##### Data shown

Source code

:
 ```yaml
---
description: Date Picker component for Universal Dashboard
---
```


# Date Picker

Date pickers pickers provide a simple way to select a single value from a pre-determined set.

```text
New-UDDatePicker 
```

##########

> _Required action_: Reproduce every record in full, keeping each one exactly as it reads.

> _Result of the task_:
Source code

:
 ```yaml
---
description: Date Picker component for Universal Dashboard
---
```


# Date Picker

Date pickers pickers provide a simple way to select a single value from a pre-determined set.

```text
New-UDDatePicker 
```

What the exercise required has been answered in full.